Stricker operates under a different set of rules these days. It's unfair to label him as an American who doesn't want to travel. He reached a stage in his career where he doesn't always travel inside his own country. 
 
Feeling as though he owed it to his family to be at home more often, he drastically reduced his schedule last year and became a part-time player. He plays the John Deere Classic the week before the Open because it's the closest he has to a hometown event – and because he won it three years in a row. 
 
Even so, there's part of him that sees a major championship going on and feels as if he belongs. 
 
 
"When I watched on TV it was like, `I should be there.' Then I look at it like I'm not a full-time guy on tour and I shouldn't worry about. I play the things I want to play. My kids and wife might come to Greenbrier. They wouldn't come with me to the British." 
 
With a tie for 21st in the U.S. Open, Stricker has moved up to No. 124 in the FedExCup. He has never missed the Tour Championship since the FedExCup began, a streak that is almost certain to end.
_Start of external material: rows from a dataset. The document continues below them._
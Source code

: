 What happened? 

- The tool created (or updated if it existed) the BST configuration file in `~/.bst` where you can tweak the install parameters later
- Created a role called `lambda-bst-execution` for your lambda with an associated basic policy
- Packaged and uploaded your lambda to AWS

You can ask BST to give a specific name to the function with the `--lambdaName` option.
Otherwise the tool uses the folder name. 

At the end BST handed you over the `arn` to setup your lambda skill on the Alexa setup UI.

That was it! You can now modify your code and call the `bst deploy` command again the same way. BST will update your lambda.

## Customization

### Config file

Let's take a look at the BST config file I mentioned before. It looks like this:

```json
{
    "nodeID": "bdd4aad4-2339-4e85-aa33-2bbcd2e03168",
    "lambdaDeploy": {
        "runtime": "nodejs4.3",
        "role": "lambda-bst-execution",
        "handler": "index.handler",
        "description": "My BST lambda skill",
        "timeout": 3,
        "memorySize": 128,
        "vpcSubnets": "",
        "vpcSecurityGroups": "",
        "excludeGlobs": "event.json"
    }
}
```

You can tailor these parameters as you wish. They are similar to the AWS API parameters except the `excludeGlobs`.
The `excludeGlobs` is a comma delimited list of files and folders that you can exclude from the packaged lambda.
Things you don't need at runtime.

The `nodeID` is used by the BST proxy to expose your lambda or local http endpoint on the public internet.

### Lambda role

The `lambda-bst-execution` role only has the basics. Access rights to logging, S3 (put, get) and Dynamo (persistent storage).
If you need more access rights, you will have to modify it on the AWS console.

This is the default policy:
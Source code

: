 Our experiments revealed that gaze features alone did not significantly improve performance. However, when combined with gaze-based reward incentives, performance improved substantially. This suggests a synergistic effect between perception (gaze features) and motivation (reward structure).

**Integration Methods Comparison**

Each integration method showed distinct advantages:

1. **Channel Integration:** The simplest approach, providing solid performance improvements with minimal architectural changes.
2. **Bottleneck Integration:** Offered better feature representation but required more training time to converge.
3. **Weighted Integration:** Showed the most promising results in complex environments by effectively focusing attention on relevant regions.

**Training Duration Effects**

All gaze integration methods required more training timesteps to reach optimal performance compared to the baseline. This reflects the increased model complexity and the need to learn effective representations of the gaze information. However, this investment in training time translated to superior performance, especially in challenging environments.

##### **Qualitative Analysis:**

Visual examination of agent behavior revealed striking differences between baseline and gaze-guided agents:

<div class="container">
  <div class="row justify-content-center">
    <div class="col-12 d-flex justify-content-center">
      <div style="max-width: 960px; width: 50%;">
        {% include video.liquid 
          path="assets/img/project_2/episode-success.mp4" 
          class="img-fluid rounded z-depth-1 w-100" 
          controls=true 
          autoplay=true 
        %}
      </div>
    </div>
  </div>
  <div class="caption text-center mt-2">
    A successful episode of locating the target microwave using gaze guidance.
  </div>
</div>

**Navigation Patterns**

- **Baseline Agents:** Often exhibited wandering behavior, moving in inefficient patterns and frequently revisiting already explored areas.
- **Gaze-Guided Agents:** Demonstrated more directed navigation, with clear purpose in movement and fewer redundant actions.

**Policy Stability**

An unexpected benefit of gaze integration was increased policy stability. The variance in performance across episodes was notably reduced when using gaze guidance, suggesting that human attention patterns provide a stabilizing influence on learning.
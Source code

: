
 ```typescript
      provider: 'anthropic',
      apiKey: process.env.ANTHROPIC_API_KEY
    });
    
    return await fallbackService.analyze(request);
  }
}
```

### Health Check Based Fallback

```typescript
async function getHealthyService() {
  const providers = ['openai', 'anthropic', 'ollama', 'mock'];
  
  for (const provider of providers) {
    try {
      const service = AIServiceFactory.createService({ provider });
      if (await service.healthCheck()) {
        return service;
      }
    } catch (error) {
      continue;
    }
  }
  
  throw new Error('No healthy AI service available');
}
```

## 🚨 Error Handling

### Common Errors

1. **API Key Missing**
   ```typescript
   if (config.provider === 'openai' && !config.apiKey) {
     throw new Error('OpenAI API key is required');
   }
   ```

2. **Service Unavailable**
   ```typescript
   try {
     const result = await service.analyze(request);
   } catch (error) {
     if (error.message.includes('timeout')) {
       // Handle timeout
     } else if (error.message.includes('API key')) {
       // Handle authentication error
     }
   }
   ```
With only limited starts remaining – at least three, maybe four – he's not yet a lock to qualify for The Barclays. 
 
And if he does make it into the playoffs, odds are against him staying very long. 
 
"It's not a priority of mine," Stricker said. "If I'm exempt for The Barclays, I'll probably play. But I do have an elk hunting trip I've scheduled." 
 
He was supposed to go last year, but when he was runner-up at the Deutsche Bank and tied for fourth in the BMW Championship, it was worth playing the Tour Championship for a shot at the $10 million bonus. 
 
That won't be the case this time. 
 
"Last year I missed out on it," he said of the hunting trip. "This year, I'm going to be a part of that."